◆ What is expected
Leave out the pictures and repeat the entries below verbatim.

[[ Data supplied open ]]

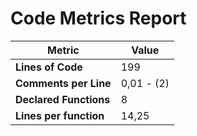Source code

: # Code Metrics Report

| Metric                          | Value       |
|---------------------------------|-------------|
| **Lines of Code**               | 199         |
| **Comments per Line**           | 0,01 - (2)  |
| **Declared Functions**          | 8           |
| **Lines per function**          | 14,25       |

[[ Data supplied closed ]]

◆ Answer to this task
Source code

: # Code Metrics Report

| Metric                          | Value       |
|---------------------------------|-------------|
| **Lines of Code**               | 199         |
| **Comments per Line**           | 0,01 - (2)  |
| **Declared Functions**          | 8           |
| **Lines per function**          | 14,25       |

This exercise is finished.